A distinct advantage of this flow is that the power of 3-D circuits is monitored on application-specific benchmarks by utilizing time-based power analysis. To the best of our knowledge, this is the first work which demonstrates a flow compatible with this mode, while considering the electrical/physical characteristics of the vertical interconnects. The power consumed by the AVA and LDPC circuits on real-time tasks is listed in Table VI. The total power in time-based mode is less than in average mode (see Table III ), as the switching of nets and cells is based on application-specific testbenches rather than switching all of the nets and cells as in average mode. Consequently, the power between these two modes can differ significantly.
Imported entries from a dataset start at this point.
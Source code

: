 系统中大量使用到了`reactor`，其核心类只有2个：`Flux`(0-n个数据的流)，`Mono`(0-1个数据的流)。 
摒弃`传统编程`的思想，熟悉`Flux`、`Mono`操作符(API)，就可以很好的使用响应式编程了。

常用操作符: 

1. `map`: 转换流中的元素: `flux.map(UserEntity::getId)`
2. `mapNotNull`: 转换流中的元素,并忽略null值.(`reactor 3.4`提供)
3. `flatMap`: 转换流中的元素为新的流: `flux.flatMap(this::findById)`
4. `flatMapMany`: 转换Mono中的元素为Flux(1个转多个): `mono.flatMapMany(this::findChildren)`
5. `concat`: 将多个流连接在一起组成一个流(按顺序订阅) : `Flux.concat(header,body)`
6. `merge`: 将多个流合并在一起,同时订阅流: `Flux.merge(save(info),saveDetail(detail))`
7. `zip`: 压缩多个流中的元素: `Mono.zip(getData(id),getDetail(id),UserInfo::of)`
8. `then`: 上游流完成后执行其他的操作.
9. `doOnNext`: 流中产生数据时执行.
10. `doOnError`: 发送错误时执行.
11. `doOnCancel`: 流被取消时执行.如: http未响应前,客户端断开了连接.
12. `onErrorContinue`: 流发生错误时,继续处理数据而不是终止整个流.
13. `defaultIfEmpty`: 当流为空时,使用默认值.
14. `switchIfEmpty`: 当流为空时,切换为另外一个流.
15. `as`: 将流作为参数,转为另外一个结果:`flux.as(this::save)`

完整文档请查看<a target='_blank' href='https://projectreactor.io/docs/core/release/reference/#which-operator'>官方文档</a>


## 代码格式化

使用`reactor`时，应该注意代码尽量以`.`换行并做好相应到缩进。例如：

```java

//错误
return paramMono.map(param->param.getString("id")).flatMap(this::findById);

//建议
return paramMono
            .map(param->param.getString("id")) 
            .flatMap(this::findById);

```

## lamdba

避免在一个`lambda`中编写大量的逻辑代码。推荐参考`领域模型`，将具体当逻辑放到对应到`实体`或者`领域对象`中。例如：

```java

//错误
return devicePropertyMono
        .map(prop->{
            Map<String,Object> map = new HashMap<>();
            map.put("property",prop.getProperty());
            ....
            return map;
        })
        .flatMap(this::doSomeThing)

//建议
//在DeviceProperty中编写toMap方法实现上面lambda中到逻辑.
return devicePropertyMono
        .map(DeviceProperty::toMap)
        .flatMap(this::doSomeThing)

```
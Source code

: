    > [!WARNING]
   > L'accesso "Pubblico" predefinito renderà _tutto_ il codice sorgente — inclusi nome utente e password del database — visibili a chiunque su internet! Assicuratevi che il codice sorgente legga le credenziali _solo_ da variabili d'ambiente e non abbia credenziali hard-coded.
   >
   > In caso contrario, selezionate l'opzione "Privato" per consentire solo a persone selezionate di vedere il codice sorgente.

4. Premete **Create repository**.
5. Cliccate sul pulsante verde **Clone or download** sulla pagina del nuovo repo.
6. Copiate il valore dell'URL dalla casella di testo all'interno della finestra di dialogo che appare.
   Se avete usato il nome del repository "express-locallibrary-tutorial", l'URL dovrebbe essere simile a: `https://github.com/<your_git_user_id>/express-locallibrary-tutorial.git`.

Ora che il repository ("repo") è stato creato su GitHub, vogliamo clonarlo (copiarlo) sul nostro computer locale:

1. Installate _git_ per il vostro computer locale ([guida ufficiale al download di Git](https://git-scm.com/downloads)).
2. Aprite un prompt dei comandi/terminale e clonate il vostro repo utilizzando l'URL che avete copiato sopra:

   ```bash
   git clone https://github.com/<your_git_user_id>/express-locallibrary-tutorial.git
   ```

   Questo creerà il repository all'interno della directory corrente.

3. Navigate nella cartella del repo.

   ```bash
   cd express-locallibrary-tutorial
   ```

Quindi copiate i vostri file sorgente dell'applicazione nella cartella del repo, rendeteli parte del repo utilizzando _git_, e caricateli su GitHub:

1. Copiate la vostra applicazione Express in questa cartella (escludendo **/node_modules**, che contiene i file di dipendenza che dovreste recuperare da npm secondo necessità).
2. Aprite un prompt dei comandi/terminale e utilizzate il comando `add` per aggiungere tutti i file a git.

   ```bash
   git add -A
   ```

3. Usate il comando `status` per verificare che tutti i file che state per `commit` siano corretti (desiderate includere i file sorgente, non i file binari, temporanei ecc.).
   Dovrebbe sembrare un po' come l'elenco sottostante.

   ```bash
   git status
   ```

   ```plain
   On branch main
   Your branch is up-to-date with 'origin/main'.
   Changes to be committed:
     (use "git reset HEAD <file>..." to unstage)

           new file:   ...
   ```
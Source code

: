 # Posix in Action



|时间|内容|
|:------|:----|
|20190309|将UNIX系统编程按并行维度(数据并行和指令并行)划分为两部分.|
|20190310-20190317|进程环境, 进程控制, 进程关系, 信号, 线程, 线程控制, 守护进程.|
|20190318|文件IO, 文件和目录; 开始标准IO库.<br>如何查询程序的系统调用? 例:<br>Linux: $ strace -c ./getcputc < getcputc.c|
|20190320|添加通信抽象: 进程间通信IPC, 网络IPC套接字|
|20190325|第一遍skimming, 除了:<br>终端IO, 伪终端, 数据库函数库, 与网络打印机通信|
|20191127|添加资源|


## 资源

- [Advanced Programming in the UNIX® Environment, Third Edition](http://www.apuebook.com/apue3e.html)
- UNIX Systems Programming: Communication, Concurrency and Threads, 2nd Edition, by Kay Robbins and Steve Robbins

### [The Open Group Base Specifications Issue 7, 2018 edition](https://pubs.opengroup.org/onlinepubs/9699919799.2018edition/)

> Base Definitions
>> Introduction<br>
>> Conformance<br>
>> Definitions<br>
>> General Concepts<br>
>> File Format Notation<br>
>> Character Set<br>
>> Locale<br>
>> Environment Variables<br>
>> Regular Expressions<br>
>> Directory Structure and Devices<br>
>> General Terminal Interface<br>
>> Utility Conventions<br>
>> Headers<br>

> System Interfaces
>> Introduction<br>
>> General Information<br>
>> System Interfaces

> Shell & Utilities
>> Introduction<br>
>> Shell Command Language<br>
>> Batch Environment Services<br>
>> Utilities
For example, in circuit AVA, according to the average power analysis, three-dimensional integration results in power reduction. However, the power from executing This case study demonstrates a 10% reduction in power for the 3-D circuit as compared to the 2-D circuit. This decrease is due to the fact that the LDPC circuit is wire-dominant and this testbench toggles a large portion of nets. In addition, the peak power is reduced by 11.6%. Considering the importance of thermal and reliability issues in 3-D ICs due to the increased power densities, accurate power analysis is critical to limit expensive overdesign. Our flow addresses this requirement by enabling multi-mode power analysis.
V. CONCLUSION
In this work, a 3-D flow is proposed which enables timing and power analysis by primarily utilizing commercial tools such as Primetime and PrimetimePX. In order to achieve this, a framework is implemented which offers design exploration of 3-D ICs while considering different bonding styles and TSV technologies for multi-tier implementations. A fully automated 3-D flow integrating both 3-D academic and 2-D commercial tools is presented where the built-in functionalities of the 2-D tools are enabled, providing significant insight as to how 3-D integration affects circuit performance and power. By using this flow to design 3-D circuits, results on specific benchmark circuits demonstrate that circuit performance is improved by 18.7% as compared to the 2-D counterpart. Moreover, 3-D circuits exhibit up to 14.6% less average power than in 2-D. To the best of our knowledge, this is the first work, which demonstrates a flow compatible with time-based power analysis on application-specific testbenches, while considering the electrical/physical characteristics of vertical interconnects. Results show a decrease of 10% in power when a realtime task is executed on a 3-D circuit. In addition, 11.6% reduction of peak power is observed. Future work includes 3-D design optimizations, such as resizing cells, and integration of synthesized 3-D clock networks.